# Can't use D-Link 502-T Router through USB -- Pl help.



## kagashe (Apr 16, 2009)

Hi,

I use D-Link 502-T Router through USB on most Linux distributions. While installing Free BSD 7.1 the installation utility could not detect the Router through USB, therefore, I temporarily connected it through Ethernet. After installation I tried the Router through USB but 'dmesg | tail' tells me that it was detected as 'ugen0" but no driver got loaded to use it as "Ethernet on USB".

On Linux "cdc_ether" and other required modules get loaded automatically for this router when plugged in USB port. For Free BSD I plugged it in before start-up.

I googled to get the information for the required module on Free BSD and tried 'kldload umodem' but it does not work.

My ethernet cable is not good quality and I prefer to use the router through USB.

Please help me set-up the router through USB.

kagashe


----------



## SirDice (Apr 16, 2009)

Buy a new ethernet cable, it's not like they cost an arm and a leg.


----------



## kagashe (Apr 16, 2009)

SirDice said:
			
		

> Buy a new ethernet cable, it's not like they cost an arm and a leg.


I would rather not use Free BSD.

Look. I am prepared to learn. Like there was one generic driver called "cdce" but it seems it is not present on Free BSD 7.1.
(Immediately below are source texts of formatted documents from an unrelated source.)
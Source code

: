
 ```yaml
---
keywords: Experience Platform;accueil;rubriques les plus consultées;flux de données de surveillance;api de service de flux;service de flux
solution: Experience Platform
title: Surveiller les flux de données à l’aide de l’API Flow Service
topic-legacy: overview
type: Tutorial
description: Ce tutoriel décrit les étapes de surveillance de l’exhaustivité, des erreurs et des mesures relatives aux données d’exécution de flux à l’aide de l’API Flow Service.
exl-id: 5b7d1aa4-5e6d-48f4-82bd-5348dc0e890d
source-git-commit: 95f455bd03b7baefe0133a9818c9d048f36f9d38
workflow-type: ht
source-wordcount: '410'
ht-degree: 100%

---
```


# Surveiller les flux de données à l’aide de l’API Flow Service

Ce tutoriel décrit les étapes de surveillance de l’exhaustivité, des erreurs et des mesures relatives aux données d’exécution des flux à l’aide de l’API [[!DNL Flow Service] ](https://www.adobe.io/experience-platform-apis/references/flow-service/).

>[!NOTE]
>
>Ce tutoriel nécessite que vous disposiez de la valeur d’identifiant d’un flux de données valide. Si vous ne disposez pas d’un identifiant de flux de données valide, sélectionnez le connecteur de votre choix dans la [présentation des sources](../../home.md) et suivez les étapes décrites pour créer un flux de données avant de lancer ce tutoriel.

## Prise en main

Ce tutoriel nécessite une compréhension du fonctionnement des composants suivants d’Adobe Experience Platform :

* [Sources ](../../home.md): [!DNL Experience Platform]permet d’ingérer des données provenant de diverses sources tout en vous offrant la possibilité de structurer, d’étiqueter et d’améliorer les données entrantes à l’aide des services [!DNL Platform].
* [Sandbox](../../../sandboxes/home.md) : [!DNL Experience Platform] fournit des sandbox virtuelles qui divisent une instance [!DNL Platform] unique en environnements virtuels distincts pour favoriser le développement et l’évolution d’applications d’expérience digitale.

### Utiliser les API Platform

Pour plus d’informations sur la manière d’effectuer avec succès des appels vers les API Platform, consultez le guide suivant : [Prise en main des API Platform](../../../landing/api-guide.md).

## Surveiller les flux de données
It is possible that I have to recompile the kernel or simply insert product id in some file and recompile the driver and the kernel.

kagashe


----------



## SirDice (Apr 16, 2009)

AFAIK there are no USB DSL modem drivers. Just use the ethernet connection.


----------



## kagashe (Apr 16, 2009)

SirDice said:
			
		

> AFAIK there are no USB DSL modem drivers. Just use the ethernet connection.
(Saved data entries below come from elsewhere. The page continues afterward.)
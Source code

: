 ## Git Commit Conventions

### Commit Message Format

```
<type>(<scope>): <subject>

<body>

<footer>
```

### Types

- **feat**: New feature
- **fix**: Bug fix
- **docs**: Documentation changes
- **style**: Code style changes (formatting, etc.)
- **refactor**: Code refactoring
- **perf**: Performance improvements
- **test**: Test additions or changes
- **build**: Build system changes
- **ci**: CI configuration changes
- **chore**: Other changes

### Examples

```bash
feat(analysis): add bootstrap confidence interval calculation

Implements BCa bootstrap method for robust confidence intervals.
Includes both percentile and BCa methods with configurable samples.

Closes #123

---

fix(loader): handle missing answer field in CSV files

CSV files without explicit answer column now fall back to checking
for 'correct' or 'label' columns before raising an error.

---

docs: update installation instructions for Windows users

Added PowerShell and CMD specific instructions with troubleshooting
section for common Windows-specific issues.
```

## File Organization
Sorry. Ethernet adapters are  listed on Free BSD 7.1 release notes in this section and many are USB.

By the way this modem is not listed even under NIC, although, it works.

kagashe


----------



## SirDice (Apr 16, 2009)

kagashe said:
			
		

> Sorry. Ethernet adapters are  listed on Free BSD 7.1 release notes in this section and many are USB.


An ethernet adaptor is NOT the same as an xDSL modem. Different technology.



> By the way this modem is not listed even under NIC, although, it works.


That's because you have a standard TCP/IP ethernet connection with the modem, your ethernet NIC is listed and is correctly detected. For the USB connection to work you will need a USB xDSL modem driver.


----------



## kagashe (Apr 16, 2009)

One final question:
Please see cdce driver page.

Although the page lists the supported hardware there is a caveat added:


> Many USB devices notoriously fail to report their class and interfaces correctly. Undetected products might work flawlessly when their vendor and product IDs are added to the driver manually.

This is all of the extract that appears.